■ **ASSIGNMENT**
All lines from the entries below that contain the string "helps" should be copied out.

■ **WORKING DATA**

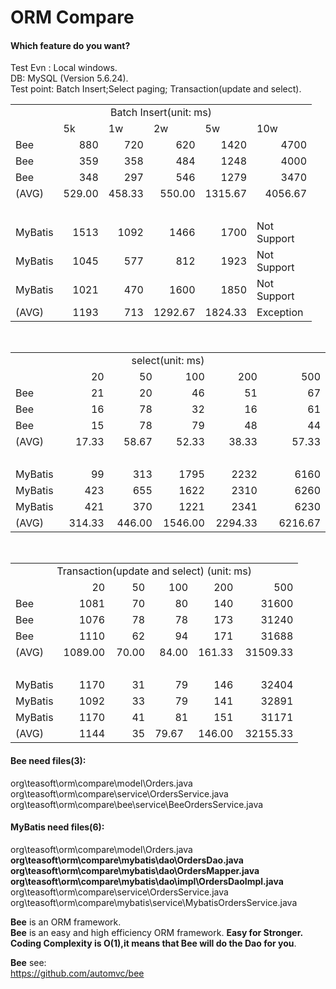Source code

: 
ORM Compare
=========
#### Which feature do you want?	

Test Evn : Local windows.  
DB: MySQL (Version 5.6.24).  
Test point: Batch Insert;Select paging; Transaction(update and select).  

<table cellspacing="0" cellpadding="0">
  <col width="62" />
  <col width="69" />
  <col width="64" />
  <col width="69" span="2" />
  <col width="96" />
  <tr height="19">
    <td colspan="6" height="19" width="429"><div align="center">Batch Insert(unit: ms)</div></td>
  </tr>
  <tr height="19">
    <td height="19">　</td>
    <td>5k</td>
    <td>1w</td>
    <td>2w</td>
    <td>5w</td>
    <td>10w</td>
  </tr>
  <tr height="19">
    <td height="19">Bee</td>
    <td align="right">880</td>
    <td align="right">720</td>
    <td align="right">620</td>
    <td align="right">1420</td>
    <td align="right">4700</td>
  </tr>
  <tr height="19">
    <td height="19">Bee</td>
    <td align="right">359</td>
    <td align="right">358</td>
    <td align="right">484</td>
    <td align="right">1248</td>
    <td align="right">4000</td>
  </tr>
  <tr height="19">
    <td height="19">Bee</td>
    <td align="right">348</td>
    <td align="right">297</td>
    <td align="right">546</td>
    <td align="right">1279</td>
    <td align="right">3470</td>
  </tr>
  <tr height="19">
    <td height="19">(AVG)</td>
    <td align="right">529.00 </td>
    <td align="right">458.33 </td>
    <td align="right">550.00 </td>
    <td align="right">1315.67 </td>
    <td align="right">4056.67 </td>
  </tr>
  <tr height="10">
    <td height="10">　</td>
    <td>　</td>
    <td>　</td>
    <td>　</td>
    <td>　</td>
    <td>　</td>
  </tr>
  <tr height="19">
    <td height="19">MyBatis</td>
    <td align="right">1513</td>
    <td align="right">1092</td>
    <td align="right">1466</td>
    <td align="right">1700</td>
    <td>Not Support</td>
  </tr>
  <tr height="19">
    <td height="19">MyBatis</td>
    <td align="right">1045</td>
    <td align="right">577</td>
    <td align="right">812</td>
    <td align="right">1923</td>
    <td>Not Support</td>
  </tr>
  <tr height="19">
    <td height="19">MyBatis</td>
    <td align="right">1021</td>
    <td align="right">470</td>
    <td align="right">1600</td>
    <td align="right">1850</td>
    <td>Not Support</td>
  </tr>
  <tr height="19">
    <td height="19">(AVG)</td>
    <td align="right">1193</td>
    <td align="right">713</td>
    <td align="right">1292.67 </td>
    <td align="right">1824.33 </td>
    <td>Exception</td>
  </tr>
</table>
<p>&nbsp;</p>
<table cellspacing="0" cellpadding="0">
  <col width="62" />
  <col width="69" />
  <col width="64" />
  <col width="69" span="2" />
  <col width="96" />
 <tr height="19">
    <td colspan="6" height="19" width="429"><div align="center">select(unit: ms)</div></td>
  </tr>
  <tr height="19">
    <td width="62" height="19">　</td>
    <td width="69" align="right">20</td>
    <td width="64" align="right">50</td>
    <td width="69" align="right">100</td>
    <td width="69" align="right">200</td>
    <td width="96" align="right">500</td>
  </tr>
  <tr height="19">
    <td height="19">Bee</td>
    <td align="right">21</td>
    <td align="right">20</td>
    <td align="right">46</td>
    <td align="right">51</td>
    <td align="right">67</td>
  </tr>
  <tr height="19">
    <td height="19">Bee</td>
    <td align="right">16</td>
    <td align="right">78</td>
    <td align="right">32</td>
    <td align="right">16</td>
    <td align="right">61</td>
  </tr>
  <tr height="19">
    <td height="19">Bee</td>
    <td align="right">15</td>
    <td align="right">78</td>
    <td align="right">79</td>
    <td align="right">48</td>
    <td align="right">44</td>
  </tr>
  <tr height="19">
    <td height="19">(AVG)</td>
    <td align="right">17.33 </td>
    <td align="right">58.67 </td>
    <td align="right">52.33 </td>
    <td align="right">38.33 </td>
    <td align="right">57.33 </td>
  </tr>
  <tr height="9">
    <td height="9">　</td>
    <td>　</td>
    <td>　</td>
    <td>　</td>
    <td>　</td>
    <td>　</td>
  </tr>
  <tr height="19">
    <td height="19">MyBatis</td>
    <td align="right">99</td>
    <td align="right">313</td>
    <td align="right">1795</td>
    <td align="right">2232</td>
    <td align="right">6160</td>
  </tr>
  <tr height="19">
    <td height="19">MyBatis</td>
    <td align="right">423</td>
    <td align="right">655</td>
    <td align="right">1622</td>
    <td align="right">2310</td>
    <td align="right">6260</td>
  </tr>
  <tr height="19">
    <td height="19">MyBatis</td>
    <td align="right">421</td>
    <td align="right">370</td>
    <td align="right">1221</td>
    <td align="right">2341</td>
    <td align="right">6230</td>
  </tr>
  <tr height="19">
    <td height="19">(AVG)</td>
    <td align="right">314.33 </td>
    <td align="right">446.00 </td>
    <td align="right">1546.00 </td>
    <td align="right">2294.33 </td>
    <td align="right">6216.67 </td>
  </tr>
</table>
<p>&nbsp;</p>
<table cellspacing="0" cellpadding="0">
  <col width="62" />
  <col width="69" />
  <col width="64" />
  <col width="69" span="2" />
  <col width="96" />
  <tr height="19">
    <td colspan="6" height="19" width="429"><div align="center">Transaction(update and select) (unit: ms)</div></td>
  </tr>
  <tr height="19">
    <td height="19">　</td>
    <td align="right">20</td>
    <td align="right">50</td>
    <td align="right">100</td>
    <td align="right">200</td>
    <td align="right">500</td>
  </tr>
  <tr height="19">
    <td height="19">Bee</td>
    <td align="right">1081</td>
    <td align="right">70</td>
    <td align="right">80</td>
    <td align="right">140</td>
    <td align="right">31600</td>
  </tr>
  <tr height="19">
    <td height="19">Bee</td>
    <td align="right">1076</td>
    <td align="right">78</td>
    <td align="right">78</td>
    <td align="right">173</td>
    <td align="right">31240</td>
  </tr>
  <tr height="19">
    <td height="19">Bee</td>
    <td align="right">1110</td>
    <td align="right">62</td>
    <td align="right">94</td>
    <td align="right">171</td>
    <td align="right">31688</td>
  </tr>
  <tr height="19">
    <td height="19">(AVG)</td>
    <td align="right">1089.00 </td>
    <td align="right">70.00 </td>
    <td align="right">84.00 </td>
    <td align="right">161.33 </td>
    <td align="right">31509.33 </td>
  </tr>
  <tr height="10">
    <td height="10">　</td>
    <td>　</td>
    <td>　</td>
    <td>　</td>
    <td>　</td>
    <td>　</td>
  </tr>
  <tr height="19">
    <td height="19">MyBatis</td>
    <td align="right">1170</td>
    <td align="right">31</td>
    <td align="right">79</td>
    <td align="right">146</td>
    <td align="right">32404</td>
  </tr>
  <tr height="19">
    <td height="19">MyBatis</td>
    <td align="right">1092</td>
    <td align="right">33</td>
    <td align="right">79</td>
    <td align="right">141</td>
    <td align="right">32891</td>
  </tr>
  <tr height="19">
    <td height="19">MyBatis</td>
    <td align="right">1170</td>
    <td align="right">41</td>
    <td align="right">81</td>
    <td align="right">151</td>
    <td align="right">31171</td>
  </tr>
  <tr height="19">
    <td height="19">(AVG)</td>
    <td align="right">1144</td>
    <td align="right">35</td>
    <td>79.67 </td>
    <td align="right">146.00 </td>
    <td align="right">32155.33 </td>
  </tr>
</table>


#### Bee need files(3):	
org\teasoft\orm\compare\model\Orders.java   
org\teasoft\orm\compare\service\OrdersService.java   
org\teasoft\orm\compare\bee\service\BeeOrdersService.java   

#### MyBatis need files(6):	
org\teasoft\orm\compare\model\Orders.java   
**org\teasoft\orm\compare\mybatis\dao\OrdersDao.java**   
**org\teasoft\orm\compare\mybatis\dao\OrdersMapper.java**   
**org\teasoft\orm\compare\mybatis\dao\impl\OrdersDaoImpl.java**   
org\teasoft\orm\compare\service\OrdersService.java   
org\teasoft\orm\compare\mybatis\service\MybatisOrdersService.java   


**Bee** is an ORM framework.   
**Bee** is an easy and high efficiency ORM framework. **Easy for Stronger.**   
**Coding Complexity is O(1),it means that Bee will do the Dao for you**.  

**Bee** see:  
https://github.com/automvc/bee  
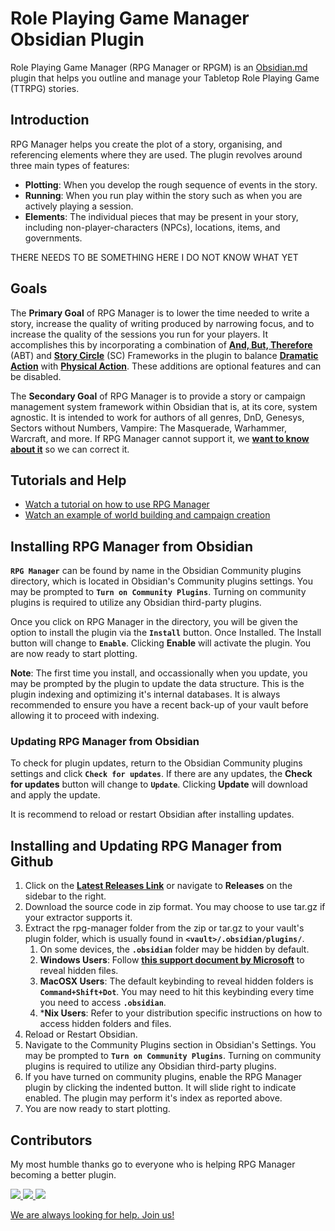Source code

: # Role Playing Game Manager Obsidian Plugin 

Role Playing Game Manager (RPG Manager or RPGM) is an [Obsidian.md](https://obsidian.md) plugin that helps you outline and manage your Tabletop Role Playing Game (TTRPG) stories. 

## Introduction
RPG Manager helps you create the plot of a story, organising, and referencing elements where they are used. The plugin revolves around three main types of features: 
- **Plotting**: When you develop the rough sequence of events in the story.
- **Running**: When you run play within the story such as when you are actively playing a session. 
- **Elements**: The individual pieces that may be present in your story, including non-player-characters (NPCs), locations, items, and governments. 

THERE NEEDS TO BE SOMETHING HERE I DO NOT KNOW WHAT YET

## Goals
The **Primary Goal** of RPG Manager is to lower the time needed to write a story, increase the quality of writing produced by narrowing focus, and to increase the quality of the sessions you run for your players. It accomplishes this by incorporating a combination of **[And, But, Therefore](documentation/plots/abt.md)** (ABT) and [**Story Circle**](documentation/plots/storycircle.md) (SC) Frameworks in the plugin to balance **[Dramatic Action]()** with **[Physical Action]()**. These additions are optional features and can be disabled. 

The **Secondary Goal** of RPG Manager is to provide a story or campaign management system framework within Obsidian that is, at its core, system agnostic. It is intended to work for authors of all genres, DnD, Genesys, Sectors without Numbers, Vampire: The Masquerade, Warhammer, Warcraft, and more. If RPG Manager cannot support it, we [**want to know about it**](https://github.com/carlonicora/obsidian-rpg-manager/issues) so we can correct it. 

## Tutorials and Help

- [Watch a tutorial on how to use RPG Manager](https://youtu.be/NLvzfOWI4aE)
- [Watch an example of world building and campaign creation](https://youtu.be/die8QGKtk5A)

## Installing RPG Manager from Obsidian
**`RPG Manager`** can be found by name in the Obsidian Community plugins directory, which is located in Obsidian's Community plugins settings. You may be prompted to **`Turn on Community Plugins`**. Turning on community plugins is required to utilize any Obsidian third-party plugins.

Once you click on RPG Manager in the directory, you will be given the option to install the plugin via the **`Install`** button. Once Installed. The Install button will change to **`Enable`**. Clicking **Enable** will activate the plugin. You are now ready to start plotting. 

**Note**: The first time you install, and occassionally when you update, you may be prompted by the plugin to update the data structure. This is the plugin indexing and optimizing it's internal databases. It is always recommended to ensure you have a recent back-up of your vault before allowing it to proceed with indexing. 

### Updating RPG Manager from Obsidian
To check for plugin updates, return to the Obsidian Community plugins settings and click **`Check for updates`**. If there are any updates, the **Check for updates** button will change to **`Update`**. Clicking **Update** will download and apply the update. 

It is recommend to reload or restart Obsidian after installing updates. 

## Installing and Updating RPG Manager from Github
1. Click on the [**Latest Releases Link**](https://github.com/carlonicora/obsidian-rpg-manager/releases/latest) or navigate to **Releases** on the sidebar to the right.
2. Download the source code in zip format. You may choose to use tar.gz if your extractor supports it.
3. Extract the rpg-manager folder from the zip or tar.gz to your vault's plugin folder, which is usually found in **`<vault>/.obsidian/plugins/`**. 
	1. On some devices, the **`.obsidian`** folder may be hidden by default. 
	2. **Windows Users**: Follow [**this support document by Microsoft**](https://support.microsoft.com/en-us/windows/view-hidden-files-and-folders-in-windows-97fbc472-c603-9d90-91d0-1166d1d9f4b5) to reveal hidden files.
	3. **MacOSX Users**: The default keybinding to reveal hidden folders is **`Command+Shift+Dot`**. You may need to hit this keybinding every time you need to access **`.obsidian`**.
	4. \***Nix Users**: Refer to your distribution specific instructions on how to access hidden folders and files. 
4. Reload or Restart Obsidian.
5. Navigate to the Community Plugins section in Obsidian's Settings. You may be prompted to **`Turn on Community Plugins`**. Turning on community plugins is required to utilize any Obsidian third-party plugins.
6. If you have turned on community plugins, enable the RPG Manager plugin by clicking the indented button. It will slide right to indicate enabled. The plugin may perform it's index as reported above. 
7. You are now ready to start plotting.

## Contributors
My most humble thanks go to everyone who is helping RPG Manager becoming a better plugin.

<a href="https://github.com/sigrunixia">
  <img src="https://github.com/sigrunixia.png?size=50">
</a>
<a href="https://github.com/SlRvb">
  <img src="https://github.com/SlRvb.png?size=50">
</a>
<a href="https://github.com/x1101">
  <img src="https://github.com/x1101.png?size=50">
</a>

[We are always looking for help. Join us!](https://github.com/carlonicora/obsidian-rpg-manager/issues/151)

■ **RESULT FOR THIS TASK**
Role Playing Game Manager (RPG Manager or RPGM) is an [Obsidian.md](https://obsidian.md) plugin that helps you outline and manage your Tabletop Role Playing Game (TTRPG) stories. 
RPG Manager helps you create the plot of a story, organising, and referencing elements where they are used. The plugin revolves around three main types of features: 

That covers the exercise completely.